3 feb 2012

Finalidad oculta y presente

Era bonito el trasiego colorista de los mercados antiguos, al igual que pueden obnubilar las novedades comerciales modernas, pero hasta el último puesto del último zoco basa su negocio en una serie de reglas en la trastienda que no son tan agradables. ¿Por qué hemos convertido las “técnicas de venta” en el pilar central de la sociedad y de la psicología de sus miembros, en su guía y su tótem, (hasta el punto de que los gobernantes no parecen sino unos “comerciales” de las grandes empresas)? Quizá porque el hambre y la miseria que en el pasado tuvieron tanta presencia en las actuales sociedades desarrolladas hicieron que estas quedaran deslumbradas por el crecimiento material que trajo consigo el productivismo y su mayor publicista, el mercado. Pero como nuevos ricos acomplejados por su mísero pasado, nos hemos entregado dócilmente a la bandera de la opulencia hortera, desquiciada y desequilibrada, y lejos de anteponer la salvación económica de todos a la búsqueda del lujo, aspiramos a estar en el lado próspero de la desigualdad. Aun a sabiendas de que nadie tendría por qué pasar calamidades dados los recursos actuales, somos incapaces de renunciar al pico de “progreso” material que equilibraría las cuentas. Incluso preferimos hipotecar el futuro, entregando la sociedad a los banqueros o degradando el clima, antes que sosegar la competición para dar prioridad a la suficiencia económica de todos y al futuro ecológico.
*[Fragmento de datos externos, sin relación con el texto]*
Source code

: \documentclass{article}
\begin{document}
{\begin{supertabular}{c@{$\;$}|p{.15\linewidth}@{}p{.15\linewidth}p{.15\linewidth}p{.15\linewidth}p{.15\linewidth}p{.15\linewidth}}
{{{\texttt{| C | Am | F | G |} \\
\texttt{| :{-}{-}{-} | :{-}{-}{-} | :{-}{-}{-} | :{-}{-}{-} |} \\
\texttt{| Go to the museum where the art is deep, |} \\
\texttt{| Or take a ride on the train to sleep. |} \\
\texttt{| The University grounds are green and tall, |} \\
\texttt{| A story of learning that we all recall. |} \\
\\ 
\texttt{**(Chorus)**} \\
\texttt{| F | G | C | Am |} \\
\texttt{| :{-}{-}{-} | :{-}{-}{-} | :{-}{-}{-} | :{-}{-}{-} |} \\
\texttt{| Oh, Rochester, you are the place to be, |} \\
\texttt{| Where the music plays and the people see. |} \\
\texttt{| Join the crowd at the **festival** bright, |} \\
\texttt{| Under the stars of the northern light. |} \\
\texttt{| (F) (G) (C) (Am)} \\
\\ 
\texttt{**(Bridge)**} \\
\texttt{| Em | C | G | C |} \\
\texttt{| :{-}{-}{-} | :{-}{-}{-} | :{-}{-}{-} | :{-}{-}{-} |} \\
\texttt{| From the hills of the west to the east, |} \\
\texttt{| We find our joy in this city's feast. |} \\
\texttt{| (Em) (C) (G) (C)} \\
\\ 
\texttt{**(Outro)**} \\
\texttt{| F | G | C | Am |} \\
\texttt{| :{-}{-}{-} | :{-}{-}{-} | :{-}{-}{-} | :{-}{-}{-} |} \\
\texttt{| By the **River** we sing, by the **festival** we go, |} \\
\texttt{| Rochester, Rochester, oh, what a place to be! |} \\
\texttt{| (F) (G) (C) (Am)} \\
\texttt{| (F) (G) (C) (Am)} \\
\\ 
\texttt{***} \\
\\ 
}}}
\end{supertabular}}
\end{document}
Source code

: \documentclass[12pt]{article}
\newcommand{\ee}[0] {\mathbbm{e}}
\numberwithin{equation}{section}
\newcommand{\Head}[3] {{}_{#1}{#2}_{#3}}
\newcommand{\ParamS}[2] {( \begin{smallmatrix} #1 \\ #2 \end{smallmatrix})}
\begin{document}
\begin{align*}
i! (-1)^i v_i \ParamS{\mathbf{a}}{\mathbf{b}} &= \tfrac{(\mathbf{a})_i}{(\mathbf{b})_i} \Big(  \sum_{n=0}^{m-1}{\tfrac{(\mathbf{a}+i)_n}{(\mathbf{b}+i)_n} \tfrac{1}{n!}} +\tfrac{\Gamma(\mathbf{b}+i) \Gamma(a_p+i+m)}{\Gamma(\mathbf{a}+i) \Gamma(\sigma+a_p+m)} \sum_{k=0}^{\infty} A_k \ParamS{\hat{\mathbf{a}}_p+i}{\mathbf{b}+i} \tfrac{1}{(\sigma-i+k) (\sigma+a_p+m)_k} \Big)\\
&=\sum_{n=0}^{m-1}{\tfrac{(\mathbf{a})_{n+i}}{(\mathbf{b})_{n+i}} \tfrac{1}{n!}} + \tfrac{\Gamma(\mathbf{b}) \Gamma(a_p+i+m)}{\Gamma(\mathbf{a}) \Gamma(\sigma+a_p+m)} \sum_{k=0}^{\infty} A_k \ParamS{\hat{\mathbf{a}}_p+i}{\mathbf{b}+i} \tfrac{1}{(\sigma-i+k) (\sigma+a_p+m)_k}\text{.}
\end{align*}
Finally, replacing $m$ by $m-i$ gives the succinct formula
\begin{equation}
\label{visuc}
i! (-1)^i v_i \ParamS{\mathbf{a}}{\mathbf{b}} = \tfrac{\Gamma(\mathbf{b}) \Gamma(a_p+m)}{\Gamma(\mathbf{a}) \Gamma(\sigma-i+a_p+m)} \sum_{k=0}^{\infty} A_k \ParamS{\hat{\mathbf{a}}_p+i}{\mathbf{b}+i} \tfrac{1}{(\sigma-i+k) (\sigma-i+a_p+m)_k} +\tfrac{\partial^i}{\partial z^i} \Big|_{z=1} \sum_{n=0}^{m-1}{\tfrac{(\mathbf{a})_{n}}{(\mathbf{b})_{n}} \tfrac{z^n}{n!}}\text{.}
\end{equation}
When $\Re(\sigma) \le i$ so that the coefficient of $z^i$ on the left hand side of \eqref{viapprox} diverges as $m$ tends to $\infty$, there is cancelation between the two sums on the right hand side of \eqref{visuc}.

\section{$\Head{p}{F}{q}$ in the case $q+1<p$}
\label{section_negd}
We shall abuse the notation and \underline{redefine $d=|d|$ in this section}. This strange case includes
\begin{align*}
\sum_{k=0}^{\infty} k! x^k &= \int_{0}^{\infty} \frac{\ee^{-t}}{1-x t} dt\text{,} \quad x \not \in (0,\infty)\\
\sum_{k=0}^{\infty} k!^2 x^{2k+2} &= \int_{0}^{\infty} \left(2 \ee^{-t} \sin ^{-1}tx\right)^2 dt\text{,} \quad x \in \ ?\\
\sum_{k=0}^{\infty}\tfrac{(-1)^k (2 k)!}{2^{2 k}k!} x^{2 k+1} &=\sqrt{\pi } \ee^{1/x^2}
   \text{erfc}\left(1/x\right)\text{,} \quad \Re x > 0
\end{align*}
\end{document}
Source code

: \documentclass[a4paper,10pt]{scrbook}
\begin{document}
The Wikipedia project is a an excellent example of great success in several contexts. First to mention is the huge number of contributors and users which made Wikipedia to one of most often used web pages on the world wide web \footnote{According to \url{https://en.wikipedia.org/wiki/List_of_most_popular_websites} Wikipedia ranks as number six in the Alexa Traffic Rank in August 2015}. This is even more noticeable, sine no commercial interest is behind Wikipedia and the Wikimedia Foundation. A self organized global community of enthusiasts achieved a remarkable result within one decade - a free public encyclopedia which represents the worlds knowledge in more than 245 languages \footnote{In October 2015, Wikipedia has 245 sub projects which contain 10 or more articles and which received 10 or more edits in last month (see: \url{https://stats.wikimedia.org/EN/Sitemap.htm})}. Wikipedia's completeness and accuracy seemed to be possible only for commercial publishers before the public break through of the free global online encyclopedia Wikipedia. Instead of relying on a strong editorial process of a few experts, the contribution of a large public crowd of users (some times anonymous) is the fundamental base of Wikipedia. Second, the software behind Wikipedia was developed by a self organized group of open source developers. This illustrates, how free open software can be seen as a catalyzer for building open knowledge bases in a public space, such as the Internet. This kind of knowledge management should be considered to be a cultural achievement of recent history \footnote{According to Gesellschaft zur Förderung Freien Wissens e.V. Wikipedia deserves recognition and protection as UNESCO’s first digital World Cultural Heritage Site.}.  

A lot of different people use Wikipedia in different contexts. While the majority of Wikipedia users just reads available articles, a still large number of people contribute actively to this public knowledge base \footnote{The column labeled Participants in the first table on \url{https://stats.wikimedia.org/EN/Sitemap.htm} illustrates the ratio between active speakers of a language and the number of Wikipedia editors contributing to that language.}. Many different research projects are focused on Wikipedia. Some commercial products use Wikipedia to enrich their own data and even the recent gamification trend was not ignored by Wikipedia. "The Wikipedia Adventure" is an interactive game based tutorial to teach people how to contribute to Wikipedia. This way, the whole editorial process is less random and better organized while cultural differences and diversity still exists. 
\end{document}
¿Acaso el ser humano no es más que esa ambición contable? Y por otra parte ¿cómo es posible que después de tanto progreso y entre tanta capacidad productiva ahora haya un número creciente de personas que estén pasándolo mal también en las sociedades desarrolladas? La realidad es que la socialización de cierta abundancia no fue fruto del libre mercado sino de la redistribución de la riqueza que trajeron las economías mixtas. Y fue la combinación de mercado y redistribución lo que desembocó en el modelo económico más productivo de la Historia, hasta el punto de que podría haber supuesto una reducción drástica del trabajo humano en favor de actividades más elevadas, menos materialistas y menos destructivas. Sin embargo en las últimas décadas el mito de la riqueza se ha impuesto y el modelo mixto se ha revertido, donde existía, en favor del mercado libre desregulado, esa especie de lotería social que exige un tipo muy concreto de sueño “personal”. Se trata, en realidad, de un sistema degradante y empobrecedor salvo para una minoría.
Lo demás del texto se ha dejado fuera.